When clicking on a position on a genome, the view will automatically modify so that the aligned positions are centered on top of each other. When double clicking an alignment block, the regions covered by the connected alignment blocks will be selected.
The Whole Genome Alignment view shares most of the functionality of the ordinary sequence viewer: this includes the ability to show any annotations on the genomes (such as CDS or Gene annotations), searching for gene names (using the "Find" panel), and zooming down to the nucleotide level.
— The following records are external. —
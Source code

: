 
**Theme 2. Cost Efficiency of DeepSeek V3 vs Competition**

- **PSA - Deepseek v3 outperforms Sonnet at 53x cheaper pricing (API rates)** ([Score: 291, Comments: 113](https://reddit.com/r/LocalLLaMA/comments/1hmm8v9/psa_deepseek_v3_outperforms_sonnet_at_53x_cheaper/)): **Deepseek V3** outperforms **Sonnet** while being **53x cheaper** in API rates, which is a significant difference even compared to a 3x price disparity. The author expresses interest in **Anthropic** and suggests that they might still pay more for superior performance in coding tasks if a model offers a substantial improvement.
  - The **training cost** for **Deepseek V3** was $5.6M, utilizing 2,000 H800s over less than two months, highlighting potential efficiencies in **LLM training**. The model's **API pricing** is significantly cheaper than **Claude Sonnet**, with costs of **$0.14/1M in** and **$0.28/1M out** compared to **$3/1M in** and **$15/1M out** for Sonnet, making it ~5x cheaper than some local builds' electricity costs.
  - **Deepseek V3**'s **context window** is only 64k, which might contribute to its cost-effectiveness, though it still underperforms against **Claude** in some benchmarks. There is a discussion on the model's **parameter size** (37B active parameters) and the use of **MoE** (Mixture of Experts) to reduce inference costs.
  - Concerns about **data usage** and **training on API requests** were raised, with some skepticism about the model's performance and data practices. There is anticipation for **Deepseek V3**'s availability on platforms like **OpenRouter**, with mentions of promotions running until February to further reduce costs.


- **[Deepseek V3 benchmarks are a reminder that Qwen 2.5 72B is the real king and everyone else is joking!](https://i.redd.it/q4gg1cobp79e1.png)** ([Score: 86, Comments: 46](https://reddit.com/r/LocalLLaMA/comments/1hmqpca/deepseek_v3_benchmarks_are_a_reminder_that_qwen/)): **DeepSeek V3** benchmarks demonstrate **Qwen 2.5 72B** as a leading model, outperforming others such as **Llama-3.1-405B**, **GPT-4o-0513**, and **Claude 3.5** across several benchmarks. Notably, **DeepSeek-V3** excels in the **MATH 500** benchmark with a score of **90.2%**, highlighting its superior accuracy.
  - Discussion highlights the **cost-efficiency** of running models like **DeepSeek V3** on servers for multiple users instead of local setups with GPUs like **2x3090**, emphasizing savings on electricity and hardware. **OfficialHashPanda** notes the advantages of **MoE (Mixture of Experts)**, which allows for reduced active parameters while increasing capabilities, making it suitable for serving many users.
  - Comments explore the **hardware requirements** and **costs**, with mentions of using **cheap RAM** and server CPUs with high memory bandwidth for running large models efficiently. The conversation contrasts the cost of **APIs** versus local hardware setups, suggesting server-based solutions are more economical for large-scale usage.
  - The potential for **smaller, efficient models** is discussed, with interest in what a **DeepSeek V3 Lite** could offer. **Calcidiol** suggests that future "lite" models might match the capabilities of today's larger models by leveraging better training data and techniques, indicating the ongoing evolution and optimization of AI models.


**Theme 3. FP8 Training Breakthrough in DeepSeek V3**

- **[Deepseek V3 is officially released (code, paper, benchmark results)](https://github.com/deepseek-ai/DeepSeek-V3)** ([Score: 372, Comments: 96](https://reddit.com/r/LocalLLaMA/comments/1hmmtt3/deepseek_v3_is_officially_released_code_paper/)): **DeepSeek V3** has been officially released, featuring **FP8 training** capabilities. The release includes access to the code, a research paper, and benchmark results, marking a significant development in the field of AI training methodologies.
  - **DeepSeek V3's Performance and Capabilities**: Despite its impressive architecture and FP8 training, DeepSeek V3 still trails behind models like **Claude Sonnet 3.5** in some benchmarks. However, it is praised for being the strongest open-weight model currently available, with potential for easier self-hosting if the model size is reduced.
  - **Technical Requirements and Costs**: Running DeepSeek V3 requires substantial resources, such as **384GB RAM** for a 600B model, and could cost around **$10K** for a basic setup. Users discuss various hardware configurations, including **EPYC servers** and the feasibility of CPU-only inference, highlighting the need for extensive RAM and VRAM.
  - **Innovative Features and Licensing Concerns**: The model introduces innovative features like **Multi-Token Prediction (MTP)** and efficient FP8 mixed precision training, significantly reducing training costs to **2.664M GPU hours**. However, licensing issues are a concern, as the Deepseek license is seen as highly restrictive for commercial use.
The Whole Genome Alignment view has a few special options:
- Blocks visible (%) This option makes it possible to hide the smallest alignment blocks. A value of 20 means that only the longest 20% of the alignment blocks will be shown. The default value is chosen such that 100 alignment blocks are visible.
- Color by reference position Alignment blocks are colored according to their position on the chromosomes/contigs of the reference genome. This option is only available if a reference genome is chosen. Reference genomes are indicated by star prepending the genome name (see figure 3.3).
- Highlight connected contigs When hovering an alignment block, chromosomes/contigs not part of the alignment will be dimmed.
- Show tree When the editor is opened, a tree is shown to the left of the genomes. This is the tree created by the Create Whole Genome Alignment tool using Neighbor-Joining on the distance matrix calculated from the extended seeds. This tree will provide a rough overview of the relations between the genomes: closely related genomes should be located close to each other. It is possible to change the ordering of the genomes by dragging them in the view, but this requires that the "Show tree" option in the side panel has been disabled.
Extracting multiple sequence alignments: When selecting part of a sequence in an alignment block, it is possible to use the context menu to extract the selection into an ordinary multiple sequence alignment (figure 3.4):
Figure 3.9: Whole genome alignment viewer.
Open as Sequence List in New View: When using the context menu on a genome (figure 3.5), it is possible to open the genome as a new sequence list, including any re-ordering, shifting, and reverse complementing done as part of the alignment.
Figure 3.10: Whole genome alignment viewer.